The Reserve Bank says New Zealand's recovery from recession could be slow for several more years, as the economy shifts from spending to saving, and fiscal stimulus is gradually withdrawn.
Governor Alan Bollard told a business audience in Auckland on Friday that the West's trade imbalance with Asia, the sovereign debt crisis facing many nations and escalating currency wars, continue to weigh on the global recovery.
Dr Bollard said New Zealand is one of several developed economies trying to rebalance its economy and reduce debt in the wake of the global financial crisis.
While progress was being made, he said the country still faces many international headwinds. Demand from Western countries, though improving, is still weak.
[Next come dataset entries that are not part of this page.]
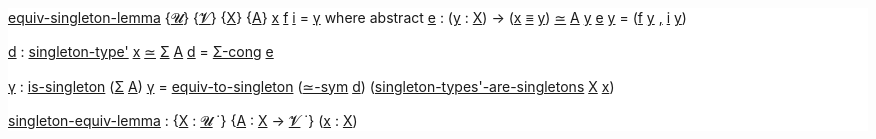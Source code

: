 <a id="626" href="MGS-Equivalence-Induction.html#421" class="Function">equiv-singleton-lemma</a> <a id="648" class="Symbol">{</a><a id="649" href="MGS-Equivalence-Induction.html#649" class="Bound">𝓤</a><a id="650" class="Symbol">}</a> <a id="652" class="Symbol">{</a><a id="653" href="MGS-Equivalence-Induction.html#653" class="Bound">𝓥</a><a id="654" class="Symbol">}</a> <a id="656" class="Symbol">{</a><a id="657" href="MGS-Equivalence-Induction.html#657" class="Bound">X</a><a id="658" class="Symbol">}</a> <a id="660" class="Symbol">{</a><a id="661" href="MGS-Equivalence-Induction.html#661" class="Bound">A</a><a id="662" class="Symbol">}</a> <a id="664" href="MGS-Equivalence-Induction.html#664" class="Bound">x</a> <a id="666" href="MGS-Equivalence-Induction.html#666" class="Bound">f</a> <a id="668" href="MGS-Equivalence-Induction.html#668" class="Bound">i</a> <a id="670" class="Symbol">=</a> <a id="672" href="MGS-Equivalence-Induction.html#796" class="Function">γ</a>
 <a id="675" class="Keyword">where</a>
  <a id="683" class="Keyword">abstract</a>
   <a id="695" href="MGS-Equivalence-Induction.html#695" class="Function">e</a> <a id="697" class="Symbol">:</a> <a id="699" class="Symbol">(</a><a id="700" href="MGS-Equivalence-Induction.html#700" class="Bound">y</a> <a id="702" class="Symbol">:</a> <a id="704" href="MGS-Equivalence-Induction.html#657" class="Bound">X</a><a id="705" class="Symbol">)</a> <a id="707" class="Symbol">→</a> <a id="709" class="Symbol">(</a><a id="710" href="MGS-Equivalence-Induction.html#664" class="Bound">x</a> <a id="712" href="MGS-MLTT.html#4207" class="Datatype Operator">≡</a> <a id="714" href="MGS-Equivalence-Induction.html#700" class="Bound">y</a><a id="715" class="Symbol">)</a> <a id="717" href="MGS-Equivalences.html#5035" class="Function Operator">≃</a> <a id="719" href="MGS-Equivalence-Induction.html#661" class="Bound">A</a> <a id="721" href="MGS-Equivalence-Induction.html#700" class="Bound">y</a>
   <a id="726" href="MGS-Equivalence-Induction.html#695" class="Function">e</a> <a id="728" href="MGS-Equivalence-Induction.html#728" class="Bound">y</a> <a id="730" class="Symbol">=</a> <a id="732" class="Symbol">(</a><a id="733" href="MGS-Equivalence-Induction.html#666" class="Bound">f</a> <a id="735" href="MGS-Equivalence-Induction.html#728" class="Bound">y</a> <a id="737" href="MGS-MLTT.html#2929" class="InductiveConstructor Operator">,</a> <a id="739" href="MGS-Equivalence-Induction.html#668" class="Bound">i</a> <a id="741" href="MGS-Equivalence-Induction.html#728" class="Bound">y</a><a id="742" class="Symbol">)</a>

   <a id="748" href="MGS-Equivalence-Induction.html#748" class="Function">d</a> <a id="750" class="Symbol">:</a> <a id="752" href="MGS-Retracts.html#3685" class="Function">singleton-type&#39;</a> <a id="768" href="MGS-Equivalence-Induction.html#664" class="Bound">x</a> <a id="770" href="MGS-Equivalences.html#5035" class="Function Operator">≃</a> <a id="772" href="Sigma-Type.html#120" class="Record">Σ</a> <a id="774" href="MGS-Equivalence-Induction.html#661" class="Bound">A</a>
   <a id="779" href="MGS-Equivalence-Induction.html#748" class="Function">d</a> <a id="781" class="Symbol">=</a> <a id="783" href="MGS-Equivalences.html#8202" class="Function">Σ-cong</a> <a id="790" href="MGS-Equivalence-Induction.html#695" class="Function">e</a>

   <a id="796" href="MGS-Equivalence-Induction.html#796" class="Function">γ</a> <a id="798" class="Symbol">:</a> <a id="800" href="MGS-Basic-UF.html#428" class="Function">is-singleton</a> <a id="813" class="Symbol">(</a><a id="814" href="Sigma-Type.html#120" class="Record">Σ</a> <a id="816" href="MGS-Equivalence-Induction.html#661" class="Bound">A</a><a id="817" class="Symbol">)</a>
   <a id="822" href="MGS-Equivalence-Induction.html#796" class="Function">γ</a> <a id="824" class="Symbol">=</a> <a id="826" href="MGS-Equivalences.html#9226" class="Function">equiv-to-singleton</a> <a id="845" class="Symbol">(</a><a id="846" href="MGS-Equivalences.html#6273" class="Function">≃-sym</a> <a id="852" href="MGS-Equivalence-Induction.html#748" class="Function">d</a><a id="853" class="Symbol">)</a> <a id="855" class="Symbol">(</a><a id="856" href="MGS-Retracts.html#4062" class="Function">singleton-types&#39;-are-singletons</a> <a id="888" href="MGS-Equivalence-Induction.html#657" class="Bound">X</a> <a id="890" href="MGS-Equivalence-Induction.html#664" class="Bound">x</a><a id="891" class="Symbol">)</a>

<a id="singleton-equiv-lemma"></a><a id="894" href="MGS-Equivalence-Induction.html#894" class="Function">singleton-equiv-lemma</a> <a id="916" class="Symbol">:</a> <a id="918" class="Symbol">{</a><a id="919" href="MGS-Equivalence-Induction.html#919" class="Bound">X</a> <a id="921" class="Symbol">:</a> <a id="923" href="Universes.html#260" class="Generalizable">𝓤</a> <a id="925" href="Universes.html#403" class="Function Operator">̇</a> <a id="927" class="Symbol">}</a> <a id="929" class="Symbol">{</a><a id="930" href="MGS-Equivalence-Induction.html#930" class="Bound">A</a> <a id="932" class="Symbol">:</a> <a id="934" href="MGS-Equivalence-Induction.html#919" class="Bound">X</a> <a id="936" class="Symbol">→</a> <a id="938" href="Universes.html#262" class="Generalizable">𝓥</a> <a id="940" href="Universes.html#403" class="Function Operator">̇</a> <a id="942" class="Symbol">}</a> <a id="944" class="Symbol">(</a><a id="945" href="MGS-Equivalence-Induction.html#945" class="Bound">x</a> <a id="947" class="Symbol">:</a> <a id="949" href="MGS-Equivalence-Induction.html#919" class="Bound">X</a><a id="950" class="Symbol">)</a>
Dr Bollard cited the sagging US housing market, which he sayshas hurt wood exports; Japanese not eating as much New Zealand food products; and Britain's public debt crisis, which has reduced the number of tourists coming here.
A jump in Government spending and low interest rates have cushioned the economy, but the gradual withdrawal of both will dent New Zealand's economic growth for a number of years.
However, Dr Bollard said the buoyant Australian economy and rapidly growing demand in Asia, Russia, South America, and South Africa offer New Zealand's best hope for recovery.
That is because increasing demand for food from a rising middle class in developing countries will help New Zealand trade its way out of its current situation.
But Dr Bollard warned it will be a prolonged process.